--- What to do ---
Whenever the word "some" appears in a line of the data below, copy that line.

--- Data extract ---
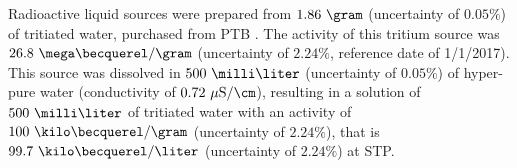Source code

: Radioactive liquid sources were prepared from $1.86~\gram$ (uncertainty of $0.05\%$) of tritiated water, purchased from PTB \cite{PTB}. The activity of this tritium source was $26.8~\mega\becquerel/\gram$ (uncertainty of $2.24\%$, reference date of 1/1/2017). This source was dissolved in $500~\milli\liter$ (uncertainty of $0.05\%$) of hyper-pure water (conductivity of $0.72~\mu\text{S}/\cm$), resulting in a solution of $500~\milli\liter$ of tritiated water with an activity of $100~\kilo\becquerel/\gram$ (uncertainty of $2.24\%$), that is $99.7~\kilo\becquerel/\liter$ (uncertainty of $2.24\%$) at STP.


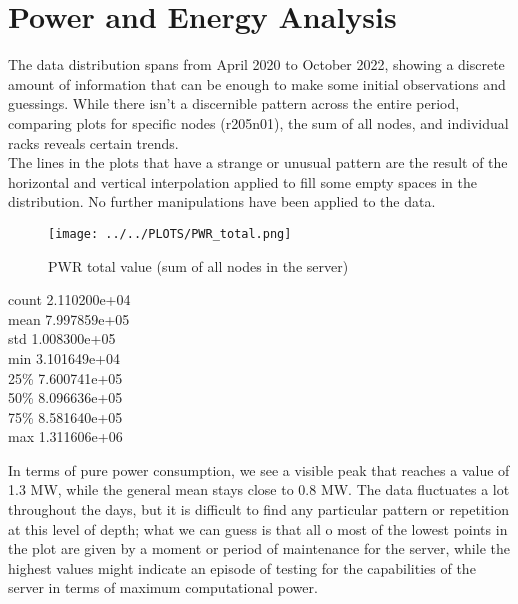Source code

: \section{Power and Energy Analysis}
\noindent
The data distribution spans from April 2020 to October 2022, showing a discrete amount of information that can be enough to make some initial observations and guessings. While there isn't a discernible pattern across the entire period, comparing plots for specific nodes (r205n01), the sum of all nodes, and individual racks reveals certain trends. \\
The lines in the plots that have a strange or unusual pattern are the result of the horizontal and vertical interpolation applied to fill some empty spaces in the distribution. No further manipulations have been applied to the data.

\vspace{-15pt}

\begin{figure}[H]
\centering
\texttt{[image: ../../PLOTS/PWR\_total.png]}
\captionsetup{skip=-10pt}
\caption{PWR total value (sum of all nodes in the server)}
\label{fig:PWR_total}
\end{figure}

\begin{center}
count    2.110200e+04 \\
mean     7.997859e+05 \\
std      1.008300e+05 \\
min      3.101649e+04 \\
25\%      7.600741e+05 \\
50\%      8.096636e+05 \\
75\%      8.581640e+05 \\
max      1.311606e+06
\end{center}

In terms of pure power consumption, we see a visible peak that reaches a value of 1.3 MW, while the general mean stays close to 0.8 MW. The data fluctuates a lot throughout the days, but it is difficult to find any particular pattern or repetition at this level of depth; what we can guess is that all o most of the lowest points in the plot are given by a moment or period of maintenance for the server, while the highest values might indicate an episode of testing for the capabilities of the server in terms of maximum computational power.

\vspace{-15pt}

--- Solution to this problem ---
The data distribution spans from April 2020 to October 2022, showing a discrete amount of information that can be enough to make some initial observations and guessings. While there isn't a discernible pattern across the entire period, comparing plots for specific nodes (r205n01), the sum of all nodes, and individual racks reveals certain trends. \\
The lines in the plots that have a strange or unusual pattern are the result of the horizontal and vertical interpolation applied to fill some empty spaces in the distribution. No further manipulations have been applied to the data.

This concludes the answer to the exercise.